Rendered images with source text
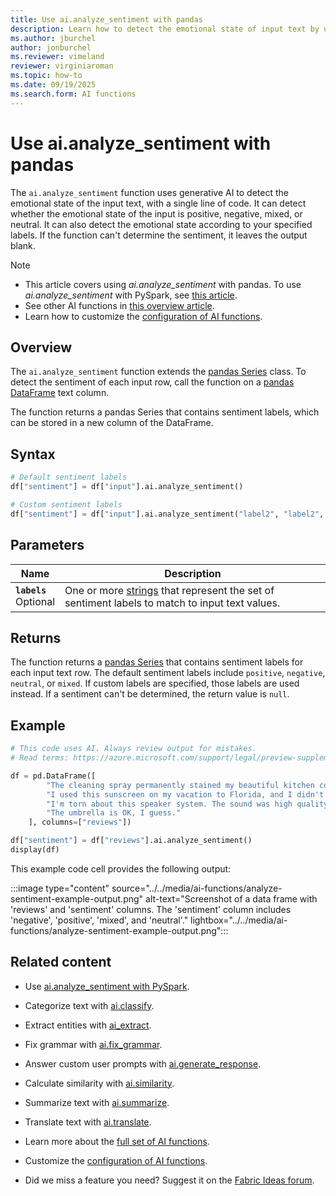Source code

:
 ```yaml
---
title: Use ai.analyze_sentiment with pandas
description: Learn how to detect the emotional state of input text by using the ai.analyze_sentiment function with pandas.
ms.author: jburchel
author: jonburchel
ms.reviewer: vimeland
reviewer: virginiaroman
ms.topic: how-to
ms.date: 09/19/2025
ms.search.form: AI functions
---
```


# Use ai.analyze_sentiment with pandas

The `ai.analyze_sentiment` function uses generative AI to detect the emotional state of the input text, with a single line of code. It can detect whether the emotional state of the input is positive, negative, mixed, or neutral. It can also detect the emotional state according to your specified labels. If the function can't determine the sentiment, it leaves the output blank.

> [!NOTE]
> - This article covers using *ai.analyze_sentiment* with pandas. To use *ai.analyze_sentiment* with PySpark, see [this article](../pyspark/analyze-sentiment.md).
> - See other AI functions in [this overview article](../overview.md).
> - Learn how to customize the [configuration of AI functions](./configuration.md).

## Overview

The `ai.analyze_sentiment` function extends the [pandas Series](https://pandas.pydata.org/docs/reference/api/pandas.Series.html) class. To detect the sentiment of each input row, call the function on a [pandas DataFrame](https://pandas.pydata.org/docs/reference/api/pandas.DataFrame.html) text column.

The function returns a pandas Series that contains sentiment labels, which can be stored in a new column of the DataFrame.

## Syntax

```python
# Default sentiment labels
df["sentiment"] = df["input"].ai.analyze_sentiment()

# Custom sentiment labels
df["sentiment"] = df["input"].ai.analyze_sentiment("label2", "label2", "label3")
```

## Parameters

| Name | Description |
|---|---|
| **`labels`** <br> Optional | One or more [strings](https://docs.python.org/3/library/stdtypes.html#str) that represent the set of sentiment labels to match to input text values. |

## Returns

The function returns a [pandas Series](https://pandas.pydata.org/docs/reference/api/pandas.Series.html) that contains sentiment labels for each input text row. The default sentiment labels include `positive`, `negative`, `neutral`, or `mixed`. If custom labels are specified, those labels are used instead. If a sentiment can't be determined, the return value is `null`.

## Example

```python
# This code uses AI. Always review output for mistakes. 
# Read terms: https://azure.microsoft.com/support/legal/preview-supplemental-terms/.

df = pd.DataFrame([
        "The cleaning spray permanently stained my beautiful kitchen counter. Never again!",
        "I used this sunscreen on my vacation to Florida, and I didn't get burned at all. Would recommend.",
        "I'm torn about this speaker system. The sound was high quality, though it didn't connect to my roommate's phone.",
        "The umbrella is OK, I guess."
    ], columns=["reviews"])

df["sentiment"] = df["reviews"].ai.analyze_sentiment()
display(df)
```

This example code cell provides the following output:

:::image type="content" source="../../media/ai-functions/analyze-sentiment-example-output.png" alt-text="Screenshot of a data frame with 'reviews' and 'sentiment' columns. The 'sentiment' column includes 'negative', 'positive', 'mixed', and 'neutral'." lightbox="../../media/ai-functions/analyze-sentiment-example-output.png":::

## Related content
- Use [ai.analyze_sentiment with PySpark](../pyspark/analyze-sentiment.md).
- Categorize text with [ai.classify](./classify.md).
- Extract entities with [ai_extract](./extract.md).
- Fix grammar with [ai.fix_grammar](./fix-grammar.md).
- Answer custom user prompts with [ai.generate_response](./generate-response.md).
- Calculate similarity with [ai.similarity](./similarity.md).
- Summarize text with [ai.summarize](./summarize.md).
- Translate text with [ai.translate](./translate.md).

- Learn more about the [full set of AI functions](../overview.md).
- Customize the [configuration of AI functions](./configuration.md).
- Did we miss a feature you need? Suggest it on the [Fabric Ideas forum](https://ideas.fabric.microsoft.com/).
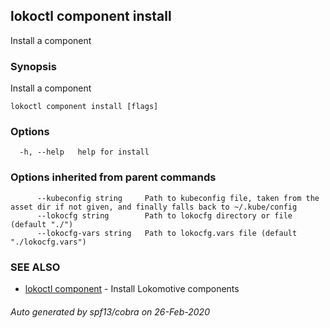 ## lokoctl component install

Install a component

### Synopsis

Install a component

```
lokoctl component install [flags]
```

### Options

```
  -h, --help   help for install
```

### Options inherited from parent commands

```
      --kubeconfig string     Path to kubeconfig file, taken from the asset dir if not given, and finally falls back to ~/.kube/config
      --lokocfg string        Path to lokocfg directory or file (default "./")
      --lokocfg-vars string   Path to lokocfg.vars file (default "./lokocfg.vars")
```

### SEE ALSO

* [lokoctl component](lokoctl_component.md)	 - Install Lokomotive components

###### Auto generated by spf13/cobra on 26-Feb-2020
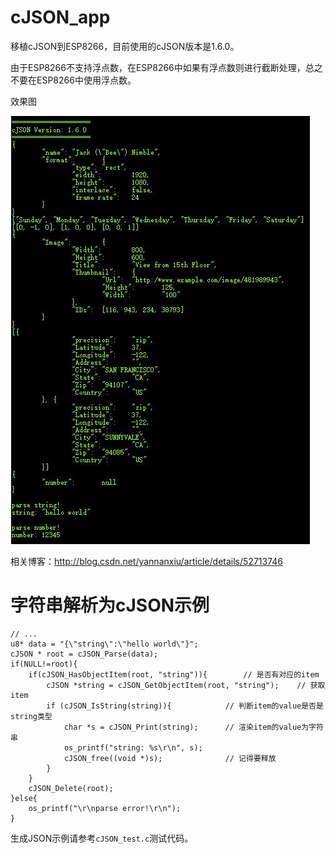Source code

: # cJSON_app

移植cJSON到ESP8266，目前使用的cJSON版本是1.6.0。

由于ESP8266不支持浮点数，在ESP8266中如果有浮点数则进行截断处理，总之不要在ESP8266中使用浮点数。

效果图

![ESP826-cJSON-demo](screenshot/cJSON.jpg)

相关博客：http://blog.csdn.net/yannanxiu/article/details/52713746


# 字符串解析为cJSON示例

```
// ...
u8* data = "{\"string\":\"hello world\"}";
cJSON * root = cJSON_Parse(data);
if(NULL!=root){
    if(cJSON_HasObjectItem(root, "string")){		// 是否有对应的item
        cJSON *string = cJSON_GetObjectItem(root, "string");	// 获取item
        if (cJSON_IsString(string)){			// 判断item的value是否是string类型
            char *s = cJSON_Print(string);		// 渲染item的value为字符串
            os_printf("string: %s\r\n", s);
            cJSON_free((void *)s);				// 记得要释放
        }
    }
    cJSON_Delete(root);
}else{
    os_printf("\r\nparse error!\r\n");
}
```

生成JSON示例请参考`cJSON_test.c`测试代码。
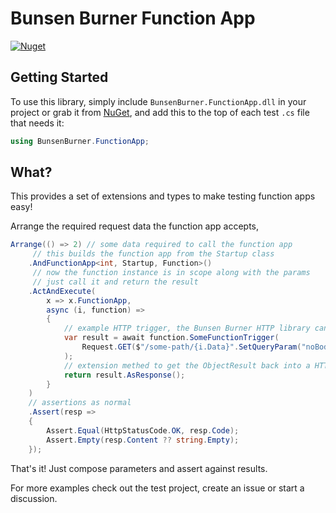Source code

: ﻿# Bunsen Burner Function App

[![Nuget](https://img.shields.io/nuget/v/BunsenBurner.FunctionApp)](https://www.nuget.org/packages/BunsenBurner.FunctionApp/)

## Getting Started

To use this library, simply include `BunsenBurner.FunctionApp.dll` in your
project
or grab
it from [NuGet](https://www.nuget.org/packages/BunsenBurner.FunctionApp/), and
add this to the top of each test `.cs` file
that needs it:

```C#
using BunsenBurner.FunctionApp;
```

## What?

This provides a set of extensions and types to make testing function apps
easy!

Arrange the required request data the function app accepts,

``` c#
Arrange(() => 2) // some data required to call the function app
     // this builds the function app from the Startup class
    .AndFunctionApp<int, Startup, Function>()
     // now the function instance is in scope along with the params
     // just call it and return the result
    .ActAndExecute(
        x => x.FunctionApp,
        async (i, function) =>
        {
            // example HTTP trigger, the Bunsen Burner HTTP library can be used here
            var result = await function.SomeFunctionTrigger(
                Request.GET($"/some-path/{i.Data}".SetQueryParam("noBody")).AsHttpRequest()
            );
            // extension methed to get the ObjectResult back into a HTTP Response
            return result.AsResponse();
        }
    )
    // assertions as normal
    .Assert(resp =>
    {
        Assert.Equal(HttpStatusCode.OK, resp.Code);
        Assert.Empty(resp.Content ?? string.Empty);
    });
```

That's it! Just compose parameters and assert against results.

For more examples check out the test project, create an issue or start a
discussion.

→ TASK DIRECTIONS
Once the line with "For more examples" is found, transcribe it and each line after it through the final line of the entries, exactly and only.

→ OUTPUT OF THE EXERCISE
For more examples check out the test project, create an issue or start a
discussion.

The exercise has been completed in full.